概要
今回 Google の生成 AI である Gemini を使ってみました。
機能のひとつでもある画像への質問をやってみたので紹介します。
環境 MAC
開発 Flutter
google_generative_ai 0.4.4 (2024/8)
Google AI Studio で API key を取得
https://aistudio.google.com/app/apikey使用するためには API key というものが必要です。
Google AI Studio に行きます(また新しいのが出てきた)
左上にある [Get API key] を押して控えます。
注意
API_KEY は Github に保存しないでください。
無料枠と従量課金があります。個人でテストする分には無料枠で十分そうです。
Gemini 1.5 Flash 無料枠
15 RPM(1分あたりのリクエスト数)
100 万 TPM(1分あたりのトークン数)
1,500 RPD(1日あたりのリクエスト数)
1 時間あたり最大 100 万トークンのストレージが無料
ソースコードの一部
以下はソースコードの一部です。

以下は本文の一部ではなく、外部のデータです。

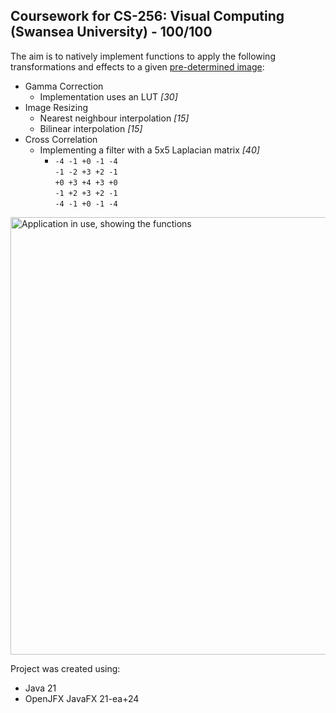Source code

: ## Coursework for CS-256: Visual Computing (Swansea University) - 100/100

The aim is to natively implement functions to apply the following transformations and effects to a given [pre-determined image](https://github.com/user-attachments/assets/b74ee730-9669-40c8-a14c-da502001a927):
  - Gamma Correction
    - Implementation uses an LUT *[30]*
  - Image Resizing
    - Nearest neighbour interpolation *[15]*
    - Bilinear interpolation *[15]*
  - Cross Correlation
    - Implementing a filter with a 5x5 Laplacian matrix *[40]*
      - `-4 -1 +0 -1 -4`<br>
        `-1 -2 +3 +2 -1`<br>
        `+0 +3 +4 +3 +0`<br>
        `-1 +2 +3 +2 -1`<br>
        `-4 -1 +0 -1 -4`

<img src="https://github.com/user-attachments/assets/77d1a3ad-9022-4856-b21f-85bbf5fd5d75" width="700" alt="Application in use, showing the functions">

Project was created using:
  - Java 21
  - OpenJFX JavaFX 21-ea+24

かなりシンプルに使えます。
以前に作った Google MLKit + Tensor Flow ではパラメーターの解析なども必要でした。
import 'package:google_generative_ai/google_generative_ai.dart';
class _MainScreenState extends State<MainScreen> {
String prompt = "Are they the same person?";
File? imageFile1;
File? imageFile2;
Future<void> onGenerate() async {
final model = GenerativeModel(model: 'gemini-1.5-flash', apiKey: apiKey);
final bytes1 = await imageFile1!.readAsBytes();
final bytes2 = await imageFile2!.readAsBytes();
final content = [
Content.multi([
TextPart(prompt),
DataPart('image/png', bytes1),
DataPart('image/png', bytes2),
])
];
final res = await model.generateContent(content);
setState(() {
response = res.text ?? 'none';
});
}
}
↓ 今回のソースの全部は Github にあります。
https://github.com/koji4104/flutter_google_ai_gemini
MAC でエラー
実行しようとするとエラーが出ました。その対処法です。
flutter: -- ClientException with SocketException: Connection failed (OS Error: Operation not permitted, errno = 1), address = generativelanguage.googleapis.com, port = 443, uri=https://generativelanguage.googleapis.com/v1beta/models/gemini-1.5-flash:generateContent
Application finished.
解決方法
macos/Runner/DebugProfile.entitlements に以下を追記します。
<key>com.apple.security.network.client</key>
<true/>
人を判別してみた
そらそうよ (´・ω・`)
他の人も参戦
ほんまか!?
適当なこと言ってんじゃないよ!
質問を変えてみた
質問を変えてその特徴を聞いてみました。応用すれば何かに使えそうな気がします。
今回はモデルがいらない
以前は Tensor Flow を使ってモデルを作成していました。
モデルの作成はめちゃくちゃ面倒です。
モデルの作成にはトレーニング画像が各100枚以上必要です。しかし今回はモデルを作ってないのです。もうモデル職人もいらない時代になるのでしょうか。
まとめ
Google AI Gemini を使って画像解析を行いました。
今回 AI Studio という新しいものが出てきました。AWS も GCP もどんどん新しいものが登場します。めげずにQiitaで頑張りたいと思います。
生成AIというとまさに生成に目が行きがちですが、今回のように解析もできちゃいます。日本語も使えます。使い方次第では何かできそうな気がします。
これには期待が持てます。機械学習モデルの作成が不要でコードの量も圧倒的に少ない。しかし作りやすい分ライバルも増えるでしょう。その中で中小企業の私は隙間産業を狙っていきたいと思います。